Amber knew her survival lay above her, where she had a chance to be seen by rescuers or hikers. “So she crawled, screaming through the pain,” reports the magazine. “When I started crawling, I thought I was going to crawl my way out of there,” she says. “But when I got halfway and realized I was trapped, reality sunk in. Either someone would rescue me or I would die there.”

Amber Kohnhorst

Happily, as we’ve reported, Amber was rescued. She was taken to Dixie Regional Medical Center in Utah and later transferred to Mayo Clinic, where she began a recovery that included 10 weeks of bedrest followed by physical therapy. “She went from lying in a bed to sitting in a wheelchair. Then from relying on a walker to walking with sticks. And then to walking independently,”Rochester Magazine reports. 

Nearly two years after the accident that nearly took her life, Amber is now doing much more than walking. She’s returned to work at Mayo Clinic and tells Best Friends blog that “being a patient has made her a better nurse.” The blog reports she’s also resumed volunteering with two organizations close to her heart: “Can Do Canines (an organization that trains service dogs for people with various challenges) and RideAbility, which offers therapeutic horseback riding for children and adults with special needs.”

But there are differences in Amber’s life now, too. Some, like the chronic pain she lives with, are challenging.
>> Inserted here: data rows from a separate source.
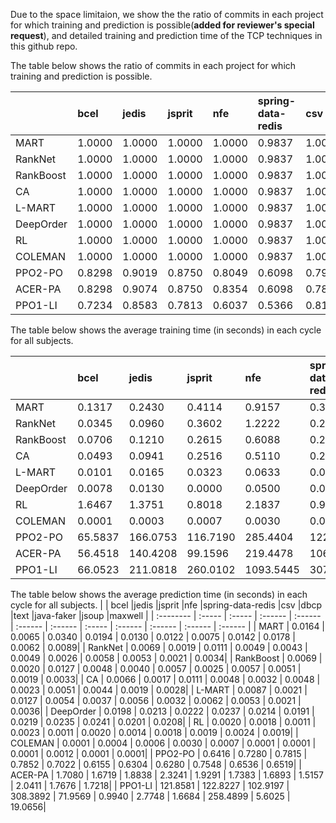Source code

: Due to the space limitaion, we show the the ratio of commits in each project for which training and prediction is possible(**added for reviewer's special request**), and detailed training and prediction time of the TCP techniques in this github repo.

The table below shows the ratio of commits in each project for which training and prediction is possible. 

|           | bcel   |jedis   |jsprit   |nfe      |spring-data-redis |csv |dbcp  |text  |java-faker  |jsoup  |maxwell     |
| :-------- | :----- | :----- | :------ | :------ | :------ | :------ | :----- | :------ | :------ | :------ | :------ |
| MART      | 1.0000 | 1.0000 | 1.0000 | 1.0000 | 0.9837 | 1.0000 | 0.9641 | 1.0000 | 1.0000 | 0.9847 | 1.0000|
| RankNet   | 1.0000 | 1.0000 | 1.0000 | 1.0000 | 0.9837 | 1.0000 | 0.9641 | 1.0000 | 1.0000 | 0.9847 | 1.0000|
| RankBoost | 1.0000 | 1.0000 | 1.0000 | 1.0000 | 0.9837 | 1.0000 | 0.9641 | 1.0000 | 1.0000 | 0.9847 | 1.0000|
| CA        | 1.0000 | 1.0000 | 1.0000 | 1.0000 | 0.9837 | 1.0000 | 0.9641 | 1.0000 | 1.0000 | 0.9847 | 1.0000|
| L-MART    | 1.0000 | 1.0000 | 1.0000 | 1.0000 | 0.9837 | 1.0000 | 0.9641 | 1.0000 | 1.0000 | 0.9847 | 1.0000|
| DeepOrder | 1.0000 | 1.0000 | 1.0000 | 1.0000 | 0.9837 | 1.0000 | 0.9641 | 1.0000 | 1.0000 | 0.9847 | 1.0000|
| RL        | 1.0000 | 1.0000 | 1.0000 | 1.0000 | 0.9837 | 1.0000 | 0.9641 | 1.0000 | 1.0000 | 0.9771 | 1.0000|
| COLEMAN   | 1.0000 | 1.0000 | 1.0000 | 1.0000 | 0.9837 | 1.0000 | 0.9641 | 1.0000 | 1.0000 | 0.9847 | 1.0000|
| PPO2-PO   | 0.8298 | 0.9019 | 0.8750 | 0.8049 | 0.6098 | 0.7969 | 0.7186 | 0.7931 | 0.7647 | 0.8855 | 0.8730|
| ACER-PA   | 0.8298 | 0.9074 | 0.8750 | 0.8354 | 0.6098 | 0.7813 | 0.7066 | 0.7759 | 0.7899 | 0.8893 | 0.8730|
| PPO1-LI   | 0.7234 | 0.8583 | 0.7813 | 0.6037 | 0.5366 | 0.8125 | 0.7186 | 0.7931 | 0.6050 | 0.8931 | 0.8651|

The table below shows the average training time (in seconds) in each cycle for all subjects. 

|           | bcel   |jedis   |jsprit   |nfe      |spring-data-redis |csv |dbcp  |text  |java-faker  |jsoup  |maxwell     |
| :-------- | :----- | :----- | :------ | :------ | :------ | :------ | :----- | :------ | :------ | :------ | :------ |
| MART      | 0.1317 | 0.2430 | 0.4114 | 0.9157 | 0.3159 | 0.0826 | 0.1094 | 0.1078 | 0.1789 | 0.1571 | 0.1678|
| RankNet   | 0.0345 | 0.0960 | 0.3602 | 1.2222 | 0.2293 | 0.0188 | 0.0356 | 0.0322 | 0.0963 | 0.0422 | 0.0594|
| RankBoost | 0.0706 | 0.1210 | 0.2615 | 0.6088 | 0.2092 | 0.0446 | 0.0603 | 0.0551 | 0.1017 | 0.0766 | 0.0877|
| CA        | 0.0493 | 0.0941 | 0.2516 | 0.5110 | 0.2191 | 0.0641 | 0.0529 | 0.0598 | 0.1099 | 0.0867 | 0.1017|
| L-MART    | 0.0101 | 0.0165 | 0.0323 | 0.0633 | 0.0220 | 0.0056 | 0.0077 | 0.0070 | 0.0129 | 0.0116 | 0.0115|
| DeepOrder | 0.0078 | 0.0130 | 0.0000 | 0.0500 | 0.0189 | 0.0000 | 0.0000 | 0.0000 | 0.0104 | 0.0087 | 0.0000|
| RL        | 1.6467 | 1.3751 | 0.8018 | 2.1837 | 0.9716 | 1.3767 | 0.8973 | 1.6224 | 2.0256 | 1.7912 | 2.1611|
| COLEMAN   | 0.0001 | 0.0003 | 0.0007 | 0.0030 | 0.0007 | 0.0000 | 0.0001 | 0.0001 | 0.0008 | 0.0001 | 0.0001|
| PPO2-PO   | 65.5837 | 166.0753 | 116.7190 | 285.4404 | 122.4071 | 66.7976 | 90.5479 | 65.5094 | 160.4616 | 112.4819 | 84.8545|
| ACER-PA   | 56.4518 | 140.4208 | 99.1596 | 219.4478 | 106.2357 | 69.6280 | 88.8237 | 62.1277 | 128.7103 | 104.7286 | 74.0440|
| PPO1-LI   | 66.0523 | 211.0818 | 260.0102 | 1093.5445 | 307.2488 | 59.6611 | 96.0616 | 77.5605 | 353.9117 | 103.0556 | 87.4027|

The table below shows the average prediction time (in seconds) in each cycle for all subjects. 
|           | bcel   |jedis   |jsprit   |nfe      |spring-data-redis |csv |dbcp  |text  |java-faker  |jsoup  |maxwell     |
| :-------- | :----- | :----- | :------ | :------ | :------ | :------ | :----- | :------ | :------ | :------ | :------ |
| MART      | 0.0164 | 0.0065 | 0.0340 | 0.0194 | 0.0130 | 0.0122 | 0.0075 | 0.0142 | 0.0178 | 0.0062 | 0.0089|
| RankNet   | 0.0069 | 0.0019 | 0.0111 | 0.0049 | 0.0043 | 0.0049 | 0.0026 | 0.0058 | 0.0053 | 0.0021 | 0.0034|
| RankBoost | 0.0069 | 0.0020 | 0.0127 | 0.0048 | 0.0040 | 0.0057 | 0.0025 | 0.0057 | 0.0051 | 0.0019 | 0.0033|
| CA        | 0.0066 | 0.0017 | 0.0111 | 0.0048 | 0.0032 | 0.0048 | 0.0023 | 0.0051 | 0.0044 | 0.0019 | 0.0028|
| L-MART    | 0.0087 | 0.0021 | 0.0127 | 0.0054 | 0.0037 | 0.0056 | 0.0032 | 0.0062 | 0.0053 | 0.0021 | 0.0036|
| DeepOrder | 0.0198 | 0.0213 | 0.0222 | 0.0237 | 0.0214 | 0.0191 | 0.0219 | 0.0235 | 0.0241 | 0.0201 | 0.0208|
| RL        | 0.0020 | 0.0018 | 0.0011 | 0.0023 | 0.0011 | 0.0020 | 0.0014 | 0.0018 | 0.0019 | 0.0024 | 0.0019|
| COLEMAN   | 0.0001 | 0.0004 | 0.0006 | 0.0030 | 0.0007 | 0.0001 | 0.0001 | 0.0001 | 0.0012 | 0.0001 | 0.0001|
| PPO2-PO   | 0.6416 | 0.7280 | 0.7815 | 0.7852 | 0.7022 | 0.6155 | 0.6304 | 0.6280 | 0.7548 | 0.6536 | 0.6519|
| ACER-PA   | 1.7080 | 1.6719 | 1.8838 | 2.3241 | 1.9291 | 1.7383 | 1.6893 | 1.5157 | 2.0411 | 1.7676 | 1.7218|
| PPO1-LI   | 121.8581 | 122.8227 | 102.9197 | 308.3892 | 71.9569 | 0.9940 | 2.7748 | 1.6684 | 258.4899 | 5.6025 | 19.0656|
Others, including “a very supportive, caring boyfriend,” that Amber tells us “snuck into my life last September,” are blessings. It’s the blessings that she chooses to focus on. “Recovery has been long. But I’m pretty fortunate,” she tells Rochester Magazine. “Every day is a gift.” That’s a perspective she now shares with others through speaking engagements. “I don’t want my accident to define me,” she tells the publication. “But it was a big hurdle to get over, and it is something that really shaped me into the person I am today.”

And made her a person with a powerful story to tell — not only about a fall, but about what it means to get back up again.